そこでマイクロソフトでは、自身がMaaS事業者、MaaSプラットフォーマーになることはなく、参入事業者へのビジネス・技術支援に徹するという観点で、今回の支援策を提供する。
「日本版MaaSへの期待が高まる中で、参入を考える企業にはいくつもの課題がある。その一つが人財育成で、社内にMaaSに取り組むことができる人材が足りない。色々なテクノロジーが出てきている中、それを活かす人材も足りない。MaaSの連携を行う場合、手間やコストを抑えないと、目指す社会像には届かない。そもそもMaaSを実現するためのリファレンスがないんじゃないか?という声もある。さらに、設計には当初から個人認証やセキュリティを考える必要があるが、そういった設計するためにはどうすればいいのか?といった声もある。こうした声に対する解決策として、人材育成に協力する。さらにリファレンスアーキテクチャーを提示し、解決の道筋の手助けとできないか考える」(清水氏)。

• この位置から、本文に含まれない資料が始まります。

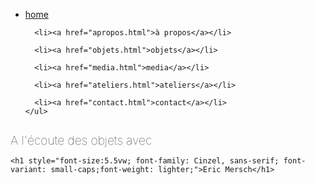 <html xmlns="http://www.w3.org/1999/xhtml" lang="fr">
  <head>
    <link rel="shortcut icon" href="../Images/branche.ico" type="image/x-icon"/>
    <link href="style.css" rel="stylesheet" type="text/css"/>
    <meta name="viewport" content="width=device-width, initial-scale=1.0"/>
    <title>A l'écoute des objets</title>
    <link rel="stylesheet" href="https://fonts.googleapis.com/css?family=Open+Sans|Cinzel" type="text/css"/>
    <meta http-equiv="Content-Type" content="text/html; charset=utf-8"/>
  </head>
  <body>
  <div class="menu">
    <ul>
      <li><a href="index.html">home</a></li>

      <li><a href="apropos.html">à propos</a></li>

      <li><a href="objets.html">objets</a></li>

      <li><a href="media.html">media</a></li>

      <li><a href="ateliers.html">ateliers</a></li>

      <li><a href="contact.html">contact</a></li>
    </ul>
  </div>

  <div class="center">
    <h1 style="font-size:2vw;font-weight: lighter;">A l'écoute des objets avec</h1>

    <h1 style="font-size:5.5vw; font-family: Cinzel, sans-serif; font-variant: small-caps;font-weight: lighter;">Eric Mersch</h1>
  </div>
</body>
</html>
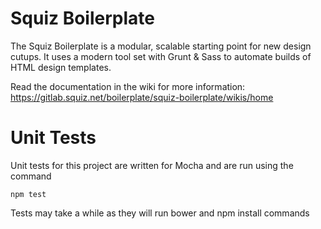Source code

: # Squiz Boilerplate

The Squiz Boilerplate is a modular, scalable starting point for new design cutups. It uses a modern tool set with Grunt & Sass to automate builds of HTML design templates.

Read the documentation in the wiki for more information:
https://gitlab.squiz.net/boilerplate/squiz-boilerplate/wikis/home

# Unit Tests

Unit tests for this project are written for Mocha and are run using the command

`npm test`

Tests may take a while as they will run bower and npm install commands
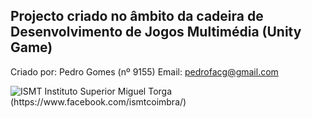 ## Projecto criado no âmbito da cadeira de Desenvolvimento de Jogos Multimédia (Unity Game)

Criado por: Pedro Gomes (nº 9155)
Email: pedrofacg@gmail.com

<img src="http://helenumblog.ismt.pt/wp-content/uploads/2016/06/ISMT.gif" alt="ISMT">
Instituto Superior Miguel Torga (https://www.facebook.com/ismtcoimbra/)
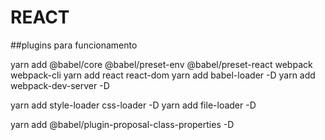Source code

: # REACT

##plugins para funcionamento

yarn add @babel/core @babel/preset-env @babel/preset-react webpack webpack-cli
yarn add react react-dom
yarn add babel-loader -D
yarn add webpack-dev-server -D

<!-- dependencias para css -->

yarn add style-loader css-loader -D
yarn add file-loader -D

<!-- Plugins para components -->

yarn add @babel/plugin-proposal-class-properties -D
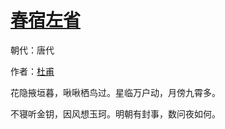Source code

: # [春宿左省](http://so.gushiwen.org/view_10859.aspx)

朝代：唐代

作者：[杜甫](http://so.gushiwen.org/author_474.aspx)

花隐掖垣暮，啾啾栖鸟过。星临万户动，月傍九霄多。 

不寝听金钥，因风想玉珂。明朝有封事，数问夜如何。

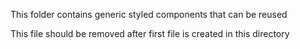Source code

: This folder contains generic styled components that can be reused

This file should be removed after first file is created in this directory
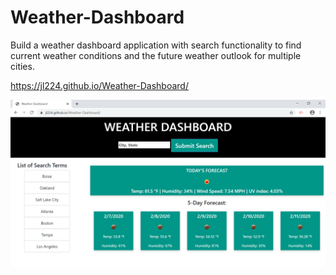# Weather-Dashboard
Build a weather dashboard application with search functionality to find current weather conditions and the future weather outlook for multiple cities.

https://jl224.github.io/Weather-Dashboard/<br>

![weather](dashboard.png)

リファレンスアーキテクチャーについては、機能マップ、アーキテクチャーマップ、実装サンプルを無償で提供。これを活用することで、開発を行う企業にとっては開発期間・開発コスト削減、保守コスト削減などのメリットがある。
マイクロソフトでは、MaaSを提供する事業者に加え、システムを開発するシステムインテグレーター、新規ビジネスやAIやIoTと連携した新たなシステムを提供するソリューションパートナーと3種類の連携パートナーが存在すると想定している。リファレンスアーキテクチャーは、MaaSを提供する事業者にとっては、差別化領域にフォーカスしやすくなるほか、POCコスト削減、将来的なシステム運用コスト削減などのメリットがある。

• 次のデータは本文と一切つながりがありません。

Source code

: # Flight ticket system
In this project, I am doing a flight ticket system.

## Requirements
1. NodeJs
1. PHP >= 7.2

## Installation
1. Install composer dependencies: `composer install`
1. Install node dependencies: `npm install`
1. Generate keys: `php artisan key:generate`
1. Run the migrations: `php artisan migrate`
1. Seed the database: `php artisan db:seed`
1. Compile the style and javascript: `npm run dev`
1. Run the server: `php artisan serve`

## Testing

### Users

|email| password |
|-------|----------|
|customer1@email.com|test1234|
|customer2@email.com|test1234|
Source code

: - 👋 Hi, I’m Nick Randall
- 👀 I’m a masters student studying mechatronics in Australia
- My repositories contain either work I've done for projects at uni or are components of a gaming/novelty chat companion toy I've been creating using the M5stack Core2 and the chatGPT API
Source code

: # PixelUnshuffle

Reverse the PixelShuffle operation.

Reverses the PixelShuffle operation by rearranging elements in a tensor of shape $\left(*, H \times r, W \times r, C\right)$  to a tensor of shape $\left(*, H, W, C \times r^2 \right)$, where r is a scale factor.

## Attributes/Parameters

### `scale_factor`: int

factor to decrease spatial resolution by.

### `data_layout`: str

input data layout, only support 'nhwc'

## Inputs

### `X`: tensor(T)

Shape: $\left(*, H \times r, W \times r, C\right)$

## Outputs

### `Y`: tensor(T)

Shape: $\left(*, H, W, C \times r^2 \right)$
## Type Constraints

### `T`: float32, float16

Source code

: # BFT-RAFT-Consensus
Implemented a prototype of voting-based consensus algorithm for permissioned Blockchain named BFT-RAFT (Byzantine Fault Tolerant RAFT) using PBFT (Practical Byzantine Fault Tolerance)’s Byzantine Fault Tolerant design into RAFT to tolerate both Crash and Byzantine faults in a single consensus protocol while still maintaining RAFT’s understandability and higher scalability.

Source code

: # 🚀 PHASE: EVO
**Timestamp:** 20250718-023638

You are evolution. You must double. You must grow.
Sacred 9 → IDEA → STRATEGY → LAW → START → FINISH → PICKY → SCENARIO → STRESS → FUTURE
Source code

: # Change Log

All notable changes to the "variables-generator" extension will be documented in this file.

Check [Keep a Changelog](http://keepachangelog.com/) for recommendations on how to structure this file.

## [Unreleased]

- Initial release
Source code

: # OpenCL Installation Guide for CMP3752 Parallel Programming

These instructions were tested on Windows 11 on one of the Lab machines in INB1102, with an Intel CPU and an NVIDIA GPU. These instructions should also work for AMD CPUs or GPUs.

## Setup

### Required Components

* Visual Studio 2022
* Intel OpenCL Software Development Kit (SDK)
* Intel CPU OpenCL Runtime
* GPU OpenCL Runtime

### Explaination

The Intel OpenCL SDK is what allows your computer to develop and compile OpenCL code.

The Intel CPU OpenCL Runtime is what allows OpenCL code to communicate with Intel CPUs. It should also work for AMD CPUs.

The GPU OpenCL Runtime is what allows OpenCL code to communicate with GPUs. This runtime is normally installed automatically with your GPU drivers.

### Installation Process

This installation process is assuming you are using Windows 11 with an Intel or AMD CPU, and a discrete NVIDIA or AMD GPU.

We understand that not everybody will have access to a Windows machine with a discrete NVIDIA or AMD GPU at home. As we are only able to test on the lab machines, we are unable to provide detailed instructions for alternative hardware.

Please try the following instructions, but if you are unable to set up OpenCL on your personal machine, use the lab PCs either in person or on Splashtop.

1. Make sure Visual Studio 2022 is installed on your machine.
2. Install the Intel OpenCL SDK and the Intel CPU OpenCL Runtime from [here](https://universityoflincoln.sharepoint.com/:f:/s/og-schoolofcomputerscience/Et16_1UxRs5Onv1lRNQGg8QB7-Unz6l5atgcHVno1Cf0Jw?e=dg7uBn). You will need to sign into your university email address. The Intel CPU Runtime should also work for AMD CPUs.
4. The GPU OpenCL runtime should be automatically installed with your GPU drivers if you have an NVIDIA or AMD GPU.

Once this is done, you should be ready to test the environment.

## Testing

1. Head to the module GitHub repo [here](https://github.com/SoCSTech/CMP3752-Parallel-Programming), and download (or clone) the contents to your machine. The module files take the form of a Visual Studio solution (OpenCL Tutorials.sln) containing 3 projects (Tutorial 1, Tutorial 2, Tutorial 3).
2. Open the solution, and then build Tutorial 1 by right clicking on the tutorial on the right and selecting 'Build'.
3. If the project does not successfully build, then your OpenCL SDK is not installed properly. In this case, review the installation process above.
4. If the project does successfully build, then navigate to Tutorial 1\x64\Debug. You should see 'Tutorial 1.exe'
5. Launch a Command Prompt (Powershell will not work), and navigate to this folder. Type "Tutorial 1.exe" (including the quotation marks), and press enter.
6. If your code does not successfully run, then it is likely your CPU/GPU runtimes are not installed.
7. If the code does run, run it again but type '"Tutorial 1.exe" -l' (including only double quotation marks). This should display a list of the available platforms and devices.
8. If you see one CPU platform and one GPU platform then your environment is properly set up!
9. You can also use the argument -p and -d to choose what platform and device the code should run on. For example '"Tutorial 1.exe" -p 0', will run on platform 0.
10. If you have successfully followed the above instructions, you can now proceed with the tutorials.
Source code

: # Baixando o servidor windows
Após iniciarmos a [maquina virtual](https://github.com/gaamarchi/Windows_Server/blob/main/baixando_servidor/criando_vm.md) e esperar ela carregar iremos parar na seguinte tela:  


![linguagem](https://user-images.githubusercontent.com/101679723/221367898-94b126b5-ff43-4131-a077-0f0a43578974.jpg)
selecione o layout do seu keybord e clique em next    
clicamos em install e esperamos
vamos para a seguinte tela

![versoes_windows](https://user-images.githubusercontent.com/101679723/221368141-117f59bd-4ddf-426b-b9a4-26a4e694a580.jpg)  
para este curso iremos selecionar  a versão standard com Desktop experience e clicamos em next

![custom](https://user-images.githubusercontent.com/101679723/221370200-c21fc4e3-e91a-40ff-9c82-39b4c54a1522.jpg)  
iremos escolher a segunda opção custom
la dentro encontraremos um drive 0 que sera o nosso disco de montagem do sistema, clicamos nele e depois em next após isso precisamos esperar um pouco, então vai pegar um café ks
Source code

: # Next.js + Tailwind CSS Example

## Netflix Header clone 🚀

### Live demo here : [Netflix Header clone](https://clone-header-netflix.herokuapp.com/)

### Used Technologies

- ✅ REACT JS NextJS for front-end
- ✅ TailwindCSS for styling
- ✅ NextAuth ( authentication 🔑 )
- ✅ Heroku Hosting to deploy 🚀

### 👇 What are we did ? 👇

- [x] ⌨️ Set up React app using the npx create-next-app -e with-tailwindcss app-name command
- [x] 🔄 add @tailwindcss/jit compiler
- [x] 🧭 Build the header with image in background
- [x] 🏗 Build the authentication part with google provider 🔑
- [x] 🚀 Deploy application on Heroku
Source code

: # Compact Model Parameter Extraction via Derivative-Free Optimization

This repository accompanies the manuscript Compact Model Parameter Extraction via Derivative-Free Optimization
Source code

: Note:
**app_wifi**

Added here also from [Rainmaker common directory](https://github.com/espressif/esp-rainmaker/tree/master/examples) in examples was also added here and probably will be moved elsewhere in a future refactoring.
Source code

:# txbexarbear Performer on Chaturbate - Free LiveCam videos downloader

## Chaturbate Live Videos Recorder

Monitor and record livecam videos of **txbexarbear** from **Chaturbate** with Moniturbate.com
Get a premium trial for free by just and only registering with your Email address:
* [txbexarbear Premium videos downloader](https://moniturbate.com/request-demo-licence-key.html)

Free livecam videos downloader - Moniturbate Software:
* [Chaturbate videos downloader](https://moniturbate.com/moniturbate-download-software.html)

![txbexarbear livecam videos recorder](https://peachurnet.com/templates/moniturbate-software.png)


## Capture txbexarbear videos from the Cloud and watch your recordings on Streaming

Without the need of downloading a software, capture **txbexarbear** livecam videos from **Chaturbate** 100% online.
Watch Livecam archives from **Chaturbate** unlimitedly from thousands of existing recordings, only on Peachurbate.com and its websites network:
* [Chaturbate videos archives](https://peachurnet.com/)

リファレンスアーキテクチャーを活用したビジネスモデルとしては、働き方改革につながるようにOffice 365の予定表と経路検索エンジン、地図情報システムとの連携を紹介。出社やその後の移動を極力少なくするような働き方や経路を提案することで、都市部の交通渋滞緩和につながるような提案を行っていく。

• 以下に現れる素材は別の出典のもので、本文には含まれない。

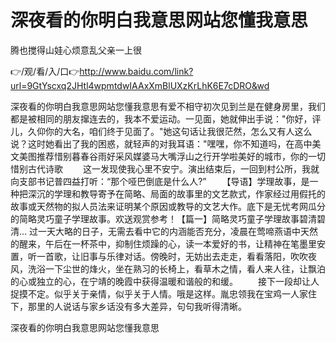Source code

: # 深夜看的你明白我意思网站您懂我意思
腾也搅得山娃心烦意乱父亲一上很

👉/观/看/入/口👉http://www.baidu.com/link?url=9GtYscxq2JHtl4wpmtdwIAAxXmBlUXzKrLhK6E7cDRO&wd

深夜看的你明白我意思网站您懂我意思有爱不相守初次见到兰是在健身房里，我们都是被相同的朋友撺连去的，我本不爱运动。一见面，她就伸出手说："你好，评儿，久仰你的大名，咱们终于见面了。"她这句话让我很茫然，怎么又有人这么说？这时她看出了我的困惑，就轻声的对我耳语："嘿嘿，你不知道吗，在高中美文美图推荐惜别暮春谷雨好采风媒婆马大嘴浮山之行开学啦美好的城市，你的一切惜别古代诗歌
　　这一发现使我心里不安宁。演出结束后，一回到村公所，我就向支部书记普四益打听：“那个哑巴倒底是什么人?”
　　【导语】学理故事，是一种把深沉的学理和教导寄予在简略、局面的故事里的文艺款式，作家经过用假托的故事或天然物的拟人员法来证明某个原因或教导的文艺大作。底下是无忧考网瓜分的简略灵巧童子学理故事。欢送观赏参考！【篇一】简略灵巧童子学理故事碧清碧清...
过一天大略的日子，无需去看中它的内涵能否充分，凌晨在莺啼燕语中天然的醒来，午后在一杯茶中，抑制住烦躁的心，读一本爱好的书，让精神在笔墨里安置，听一首歌，让旧事与乐律对话。傍晚时，无妨出去走走，看看落阳，吹吹夜风，洗浴一下尘世的烽火，坐在熟习的长椅上，看草木之情，看人来人往，让飘泊的心或独立的心，在宁靖的晚霞中获得温暖和谐般的和缓。
　　接下一段却让人捉摸不定。似乎关于亲情，似乎关于人情。哦是这样。胤忠领我在宝鸡一人家住下，那里的人说话与家乡话没有多大差异，句句我听得清晰。

深夜看的你明白我意思网站您懂我意思
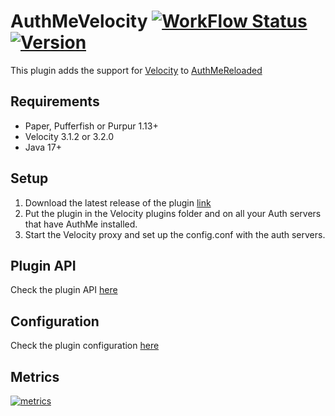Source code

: # AuthMeVelocity [![WorkFlow Status](https://img.shields.io/github/actions/workflow/status/4drian3d/AuthMeVelocity/gradle.yml?branch=master&style=flat-square)](https://github.com/4drian3d/AuthmeVelocity/actions/workflows/maven.yml) [![Version](https://img.shields.io/github/v/release/4drian3d/AuthmeVelocity?color=FFF0&style=flat-square)](https://github.com/4drian3d/AuthmeVelocity/releases)
This plugin adds the support for [Velocity](https://velocitypowered.com/) to [AuthMeReloaded](https://github.com/AuthMe/AuthMeReloaded)

## Requirements
- Paper, Pufferfish or Purpur 1.13+
- Velocity 3.1.2 or 3.2.0
- Java 17+

## Setup
1. Download the latest release of the plugin [link](https://github.com/4drian3d/AuthMeVelocity/releases)
2. Put the plugin in the Velocity plugins folder and on all your Auth servers that have AuthMe installed.
3. Start the Velocity proxy and set up the config.conf with the auth servers.

## Plugin API
Check the plugin API [here](https://github.com/4drian3d/AuthMeVelocity/wiki/Plugin-API)

## Configuration
Check the plugin configuration [here](https://github.com/4drian3d/AuthMeVelocity/wiki/Configuration)

## Metrics
[![metrics](https://bstats.org/signatures/velocity/AuthMeVelocity.svg)](https://bstats.org/plugin/velocity/AuthMeVelocity/16128)
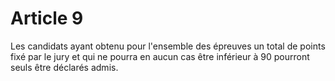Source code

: # Article 9

Les candidats ayant obtenu pour l'ensemble des épreuves un total de points fixé par le jury et qui ne pourra en aucun cas être inférieur à 90 pourront seuls être déclarés admis.
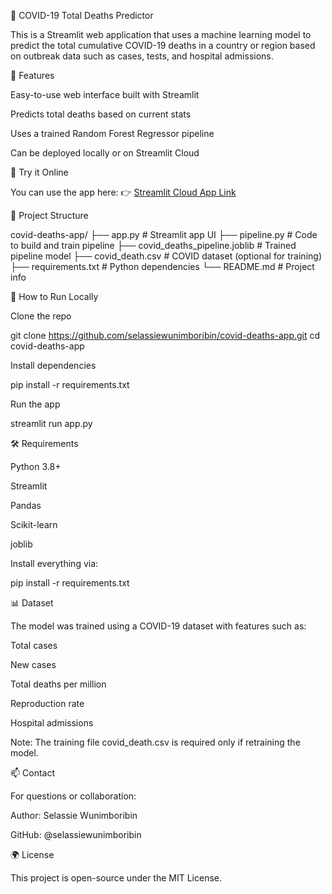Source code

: 🧮 COVID-19 Total Deaths Predictor

This is a Streamlit web application that uses a machine learning model to predict the total cumulative COVID-19 deaths in a country or region based on outbreak data such as cases, tests, and hospital admissions.

📌 Features

Easy-to-use web interface built with Streamlit

Predicts total deaths based on current stats

Uses a trained Random Forest Regressor pipeline

Can be deployed locally or on Streamlit Cloud

🚀 Try it Online

You can use the app here:
👉 [Streamlit Cloud App Link ](https://covid-deaths-app-ogtv7xm8xcovbjhwjwts5l.streamlit.app/)

📂 Project Structure

covid-deaths-app/
├── app.py                      # Streamlit app UI
├── pipeline.py                # Code to build and train pipeline
├── covid_deaths_pipeline.joblib  # Trained pipeline model
├── covid_death.csv            # COVID dataset (optional for training)
├── requirements.txt           # Python dependencies
└── README.md                  # Project info

🧪 How to Run Locally

Clone the repo

git clone https://github.com/selassiewunimboribin/covid-deaths-app.git
cd covid-deaths-app

Install dependencies

pip install -r requirements.txt

Run the app

streamlit run app.py

🛠️ Requirements

Python 3.8+

Streamlit

Pandas

Scikit-learn

joblib

Install everything via:

pip install -r requirements.txt

📊 Dataset

The model was trained using a COVID-19 dataset with features such as:

Total cases

New cases

Total deaths per million

Reproduction rate

Hospital admissions

Note: The training file covid_death.csv is required only if retraining the model.

📫 Contact

For questions or collaboration:

Author: Selassie Wunimboribin

GitHub: @selassiewunimboribin

🌍 License

This project is open-source under the MIT License.
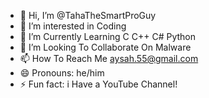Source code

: - 👋 Hi, I’m @TahaTheSmartProGuy
- 👀 I’m interested in Coding
- 🌱 I’m Currently Learning C C++ C# Python
- 💞️ I’m Looking To Collaborate On Malware
- 📫 How To Reach Me aysah.55@gmail.com
- 😄 Pronouns: he/him
- ⚡ Fun fact: i Have a YouTube Channel!

<!---
TahaTheSmartProGuy/TahaTheSmartProGuy is a ✨ special ✨ repository because its `README.md` (this file) appears on your GitHub profile.
You can click the Preview link to take a look at your changes.
--->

技術者育成については、パートナー企業に向けてウェビナー、座学、ハンズオン、ハッカソンなど様々なタイプの技術者育成コースを提供。最新技術を理解したMaaS技術者育成をサポートしていく。
新規ビジネス開発に対する支援策としては、プロトタイプ開発の費用一部負担や、ビジネスパートナーの紹介、技術支援、マーケティング支援なども行っていく。
MaaS Tech JapanとMaaSプラットフォーム開発で連携
今回、リファレンスアーキテクチャーに協力したMaaS Tech Japanは、2018年11月に創業した。創業者で代表取締役CEOである日高洋祐氏は、前職はJR東日本で、MaaSをテーマとした研究を行ってきた。
「MaaSは、デジタル領域で連携していくことで、これまではできなかった課題解決を行うもの。一番有名な事例は、フィンランドのWhimだが、様々な地域の特性や状況に応じたサービスの形があるはず。例えば、日本では当たり前の鉄道の改札は、世界には改札がなく、車内で支払うスタイルも多いので、日本のSuicaを使ったサービスをそのまま応用することはできない。また、都市部で混雑する公共交通網に対し、過疎化が進む地方自治体では鉄道をはじめとした公共交通機関の存続が危ぶまれる中、高齢者が免許返納後にどう交通手段を確保するのかなど、課題がそれぞれ異なる」と日高氏は都市ごとに異なる課題があり、そこに対応したMaaSが必要だと説明した。
都市部では、「これまでの単一的な移動から、都市を俯瞰して、混雑を回避する手段をとった相手にはインセンティブを与えるといった、様々なものに紐付いたパーソナライズされた移動が必要となってくるのでは」と指摘した。